Scott holds a B.S. in Engineering Science and Mechanics from Virginia Tech, and an M. Eng. in Systems Engineering from the University of Maryland. Scott speaks at the No Fluff Just Stuff Symposiums and various other conferences. In his (sparse) spare time, Scott enjoys spending time with his wife, three children, and cat. He also tries to find time to play soccer, go snowboarding, and mountain bike whenever he can.
This session introduces the Hibernate Object/Relational Mapping (ORM) framework, showing the basics of persisting Java objects to relational databases. No prior knowledge of Hibernate or ORM is assumed.
Persistence is a key element of most applications, whether web or desktop. Relational databases are the defacto standard for enterprise data storage and object-oriented (OO) programming, for example in Java, is the predominant technique to build applications today. Relational databases and OO, however, are completely different paradigms. Object/Relational Mapping (ORM) seeks to bridge this gap to allow easy persistence of objects to relational databases. Hibernate is a leading ORM framework providing persistence of Java objects to relational databases. This session introduces Hibernate and covers ORM alternatives available today; getting started with Hibernate; mapping objects to database structures; interacting with Hibernate APIs to find and persist objects; transactions; and finally, architectural considerations and suggestions for integrating Hibernate into applications.
Hibernate is a very powerful object/relational mapping framework. With the vast amount of power also comes the responsibility to choose which features of Hibernate to use and how to use them, as well as things to avoid. We'll look at some real world Hibernate tips and tricks in this session.

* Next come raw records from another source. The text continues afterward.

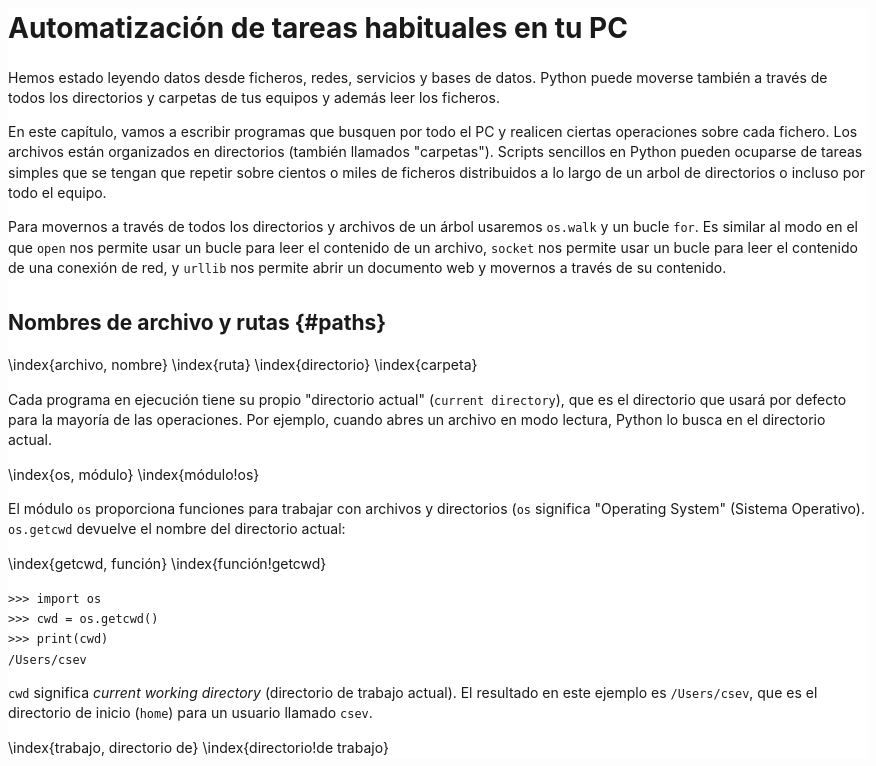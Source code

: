 Automatización de tareas habituales en tu PC
============================================

Hemos estado leyendo datos desde ficheros, redes, servicios y bases de
datos. Python puede moverse también a través de todos los directorios y
carpetas de tus equipos y además leer los ficheros.

En este capítulo, vamos a escribir programas que busquen por todo el PC
y realicen ciertas operaciones sobre cada fichero. Los archivos están
organizados en directorios (también llamados "carpetas"). Scripts
sencillos en Python pueden ocuparse de tareas simples que se tengan que
repetir sobre cientos o miles de ficheros distribuidos a lo largo de un
arbol de directorios o incluso por todo el equipo.

Para movernos a través de todos los directorios y archivos de un árbol
usaremos `os.walk` y un bucle `for`. Es similar al
modo en el que `open` nos permite usar un bucle para leer el
contenido de un archivo, `socket` nos permite usar un bucle
para leer el contenido de una conexión de red, y `urllib` nos
permite abrir un documento web y movernos a través de su contenido.

Nombres de archivo y rutas {#paths}
--------------------------

\index{archivo, nombre}
\index{ruta}
\index{directorio}
\index{carpeta}

Cada programa en ejecución tiene su propio "directorio actual"
(`current directory`), que es el directorio que usará por
defecto para la mayoría de las operaciones. Por ejemplo, cuando abres un
archivo en modo lectura, Python lo busca en el directorio actual.

\index{os, módulo}
\index{módulo!os}

El módulo `os` proporciona funciones para trabajar con
archivos y directorios (`os` significa "Operating System"
(Sistema Operativo). `os.getcwd` devuelve el nombre del
directorio actual:

\index{getcwd, función}
\index{función!getcwd}

    >>> import os
    >>> cwd = os.getcwd()
    >>> print(cwd)
    /Users/csev

`cwd` significa *current working directory*
(directorio de trabajo actual). El resultado en este ejemplo es
`/Users/csev`, que es el directorio de inicio
(`home`) para un usuario llamado `csev`.

\index{trabajo, directorio de}
\index{directorio!de trabajo}
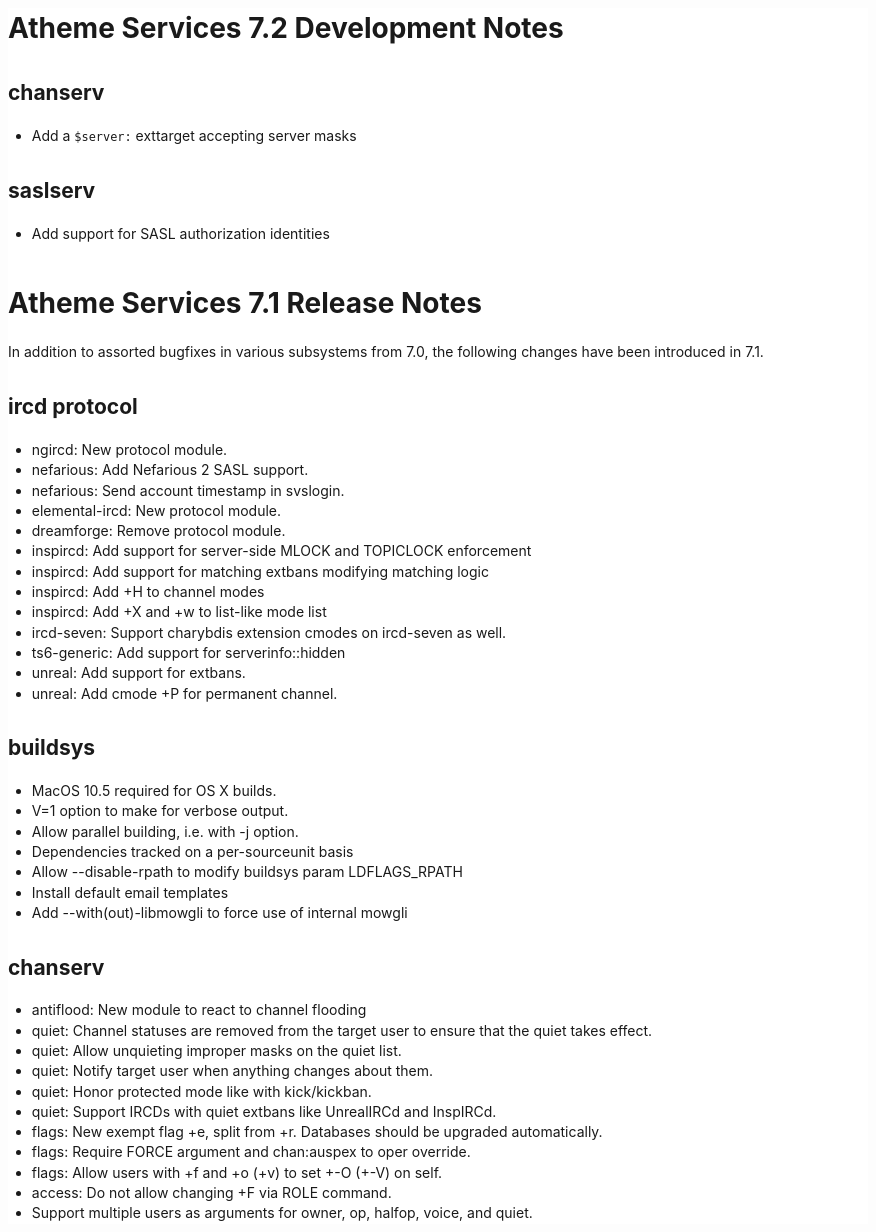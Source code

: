 Atheme Services 7.2 Development Notes
=====================================

chanserv
--------
- Add a `$server:` exttarget accepting server masks

saslserv
--------
- Add support for SASL authorization identities

Atheme Services 7.1 Release Notes
=================================
In addition to assorted bugfixes in various subsystems from 7.0, the
following changes have been introduced in 7.1.

ircd protocol
-------------
- ngircd: New protocol module.
- nefarious: Add Nefarious 2 SASL support.
- nefarious: Send account timestamp in svslogin.
- elemental-ircd: New protocol module.
- dreamforge: Remove protocol module.
- inspircd: Add support for server-side MLOCK and TOPICLOCK enforcement
- inspircd: Add support for matching extbans modifying matching logic
- inspircd: Add +H to channel modes
- inspircd: Add +X and +w to list-like mode list
- ircd-seven: Support charybdis extension cmodes on ircd-seven as well.
- ts6-generic: Add support for serverinfo::hidden
- unreal: Add support for extbans.
- unreal: Add cmode +P for permanent channel.

buildsys
--------
- MacOS 10.5 required for OS X builds.
- V=1 option to make for verbose output.
- Allow parallel building, i.e. with -j option.
- Dependencies tracked on a per-sourceunit basis
- Allow --disable-rpath to modify buildsys param LDFLAGS_RPATH
- Install default email templates
- Add --with(out)-libmowgli to force use of internal mowgli

chanserv
--------
- antiflood: New module to react to channel flooding
- quiet: Channel statuses are removed from the target user to ensure
  that the quiet takes effect.
- quiet: Allow unquieting improper masks on the quiet list.
- quiet: Notify target user when anything changes about them.
- quiet: Honor protected mode like with kick/kickban.
- quiet: Support IRCDs with quiet extbans like UnrealIRCd and InspIRCd.
- flags: New exempt flag +e, split from +r. Databases should be upgraded
  automatically.
- flags: Require FORCE argument and chan:auspex to oper override.
- flags: Allow users with +f and +o (+v) to set +-O (+-V) on self.
- access: Do not allow changing +F via ROLE command.
- Support multiple users as arguments for owner, op, halfop, voice,
  and quiet.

Hibernate is one of the most popular and successful object/relational frameworks available today. In this session we'll look at some real world tips for using Hibernate effectively. Topics we'll cover include: logging and debugging Hibernate-generated SQL; using annotation mappings, ImprovedNamingStrategy, and MappedSuperclass; understanding lazy-loading and the n+1 problem; basics of performance tuning Hibernate applications; using inheritance in your domain model; managing sessions; effective use of the second-level cache; validation using Hibernate Validator; and when not to use Hibernate in an application.